After I was diagnosed with pulmonary fibrosis, I began evaluating the best way to spend the precious time and energy I have left. Against a backdrop of grief, I made a list of the things I wanted to complete before I passed. Some goals involved increasing my quality of life, spending time with family and friends, and taking care of business.

Dreading this step

Kim and Joany

(Courtesy of Kim Fredrickson)

One of the things on my list was taking care of funeral arrangements so my family didn’t have to do it when I passed. Honestly, I’ve been putting this off, because I thought it would be so hard to do.

My good friend Joany died four years ago from cancer, and she shared a lot with me about her dying process. She had an awful experience picking out a burial plot, and I couldn’t get it out of my mind. She and her husband went to look at plots, and the caretaker went on and on about all the people he knew who had died of cancer, and how much pain they went through. It was so awful for her. She was so ill that she didn’t have the strength to tell him to stop.

A plan

Through tears, I told my husband that I didn’t want to go through something like that. He’s a great problem solver, so I asked him to help me come up with a plan should that happen to us when looking at plots. He did. He said we should present ourselves as a retired couple who are taking care of concerns such as updating our trust, consolidating our finances, and making funeral arrangements. All true.

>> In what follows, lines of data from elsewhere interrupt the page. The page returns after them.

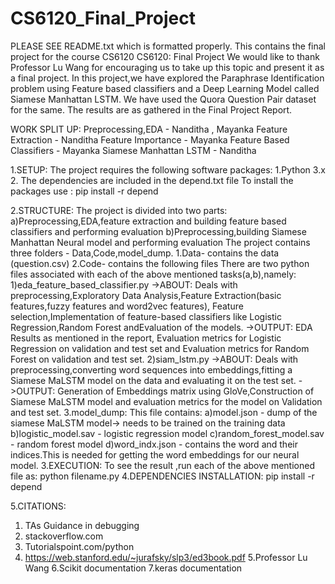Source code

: # CS6120_Final_Project
PLEASE SEE README.txt which is formatted properly.
This contains the final project for the course CS6120
CS6120: Final Project
We would like to thank Professor Lu Wang for encouraging us to take up this topic and present it as a final project.
In this project,we have explored the Paraphrase Identification
problem using Feature based classifiers and a Deep Learning Model called Siamese Manhattan LSTM.
We have used the Quora Question Pair dataset for the same.
The results are as gathered in the Final Project Report.

WORK SPLIT UP:
Preprocessing,EDA - Nanditha , Mayanka
Feature Extraction - Nanditha
Feature Importance - Mayanka
Feature Based Classifiers - Mayanka
Siamese Manhattan LSTM - Nanditha

1.SETUP:
The project requires the following software packages:
1.Python 3.x
2. The dependencies are included in the depend.txt file
To install the packages use :
pip install -r depend

2.STRUCTURE:
The project is divided into two parts:
a)Preprocessing,EDA,feature extraction and building feature based classifiers and performing evaluation
b)Preprocessing,building Siamese Manhattan Neural model and performing evaluation
The project contains three folders - Data,Code,model_dump.
1.Data- contains the data (question.csv)
2.Code- contains the following files
 There are two python files associated with each of the above mentioned tasks(a,b),namely:
1)eda_feature_based_classifier.py
->ABOUT: Deals with preprocessing,Exploratory Data Analysis,Feature Extraction(basic features,fuzzy features and word2vec features),
	Feature selection,Implementation of feature-based classifiers like Logistic Regression,Random Forest andEvaluation of the models.
->OUTPUT: EDA Results as mentioned in the report, Evaluation metrics for Logistic Regression on validation and test set and Evaluation metrics for Random Forest on validation and test set.
2)siam_lstm.py
->ABOUT: Deals with preprocessing,converting word sequences into embeddings,fitting a Siamese MaLSTM model on the data and evaluating it on the test set.
->OUTPUT: Generation of Embeddings matrix using GloVe,Construction of Siamese MaLSTM model and evaluation metrics for the model on Validation and test set.
3.model_dump: This file contains:
a)model.json - dump of the siamese MaLSTM model-> needs to be trained on the training data
b)logistic_model.sav - logistic regression model
c)random_forest_model.sav - random forest model
d)word_indx.json - contains the word and their indices.This is needed for getting the word embeddings for our neural model.
3.EXECUTION:
To see the result ,run each of the above mentioned file as:
python filename.py
4.DEPENDENCIES INSTALLATION:
pip install -r depend

5.CITATIONS:
1. TAs Guidance in debugging
2. stackoverflow.com
3. Tutorialspoint.com/python
4. https://web.stanford.edu/~jurafsky/slp3/ed3book.pdf
5.Professor Lu Wang
6.Scikit documentation
7.keras documentation




	
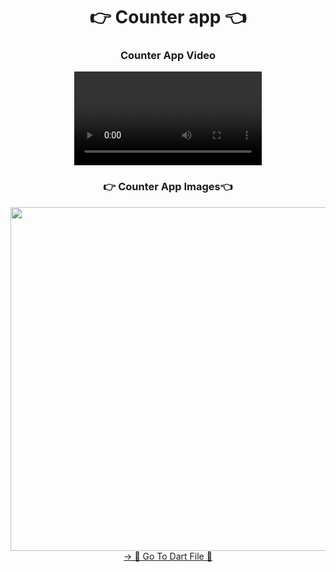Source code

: <h1 align="center">👉 Counter app 👈</h1>

<h3 align="center"> Counter App Video </h3>
<div align="center">
 <video src="https://github.com/user-attachments/assets/ced9cb74-01d7-413d-93ff-9301352da610"> 
</video>
</div>

<h3 align="center">👉 Counter App Images👈</h3>

<div align="center">
  <img height="550"  src="https://github.com/user-attachments/assets/1e034842-d2d1-4358-926a-52c250888bcf" />
</div>
<div align="center">
<a href="https://github.com/YashuPatel1724/adv_flutter_getx/tree/master/lib">-> 📂 Go To Dart File 📂 </a>
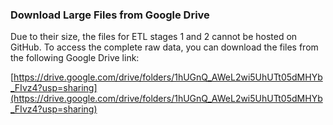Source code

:### Download Large Files from Google Drive

Due to their size, the files for ETL stages 1 and 2 cannot be hosted on GitHub. To access the complete raw data, you can download the files from the following Google Drive link:

[https://drive.google.com/drive/folders/1hUGnQ_AWeL2wi5UhUTt05dMHYb_FIvz4?usp=sharing](https://drive.google.com/drive/folders/1hUGnQ_AWeL2wi5UhUTt05dMHYb_FIvz4?usp=sharing)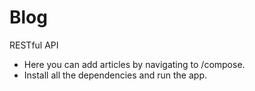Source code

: # Blog
RESTful API
* Here you can add articles by navigating to /compose.
* Install all the dependencies and run the app.
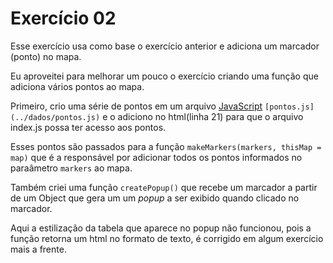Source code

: # Exercício 02

Esse exercício usa como base o exercício anterior e adiciona um marcador (ponto) no mapa.

Eu aproveitei para melhorar um pouco o exercício criando uma função que adiciona vários pontos ao mapa.

Primeiro, crio uma série de pontos em um arquivo [JavaScript](https://www.javascript.com) `[pontos.js](../dados/pontos.js)` e o adiciono no html(linha 21) para que o arquivo index.js possa ter acesso aos pontos.

Esses pontos são passados para a função `makeMarkers(markers, thisMap = map)` que é a responsável por adicionar todos os pontos informados no paraâmetro `markers` ao mapa.

Também criei uma função `createPopup()` que recebe um marcador a partir de um Object que gera um um _popup_ a ser exibido quando clicado no marcador.

Aqui a estilização da tabela que aparece no popup não funcionou, pois a função retorna um html no formato de texto, é corrigido em algum exercício mais a frente.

He said we shouldn’t share that I have a terminal illness or share anything personal that would invite comments or questions. If someone asked about my oxygen, I’d say I need a little when I move around and leave it at that.

Easier than expected

(Photo by Kim Fredrickson)

I felt a lot better about going to look at burial plots after talking with him. We just got back and it was so much easier than I expected. Whew! Thanks, God!

He took us around in a golf cart and asked questions about whether we want a plot that has a flat marker or a raised headstone, as they were in different areas of the cemetery. He asked about where we’d want the plot to be, such as near the edge of an area, in the middle, or under a tree.

My husband had some definite preferences, so it helped that he was contributing, too, rather than it being focused on me, the one who is dying. We paid for our burial plots, and away we went.

I’m so relieved! It helped to have a plan, and approach it from the perspective that we are taking care of arrangements everyone who’s retired should address. We still have to meet with a funeral home and monument company. We are going to meet with them over the next two weeks, and we have the same plan going in.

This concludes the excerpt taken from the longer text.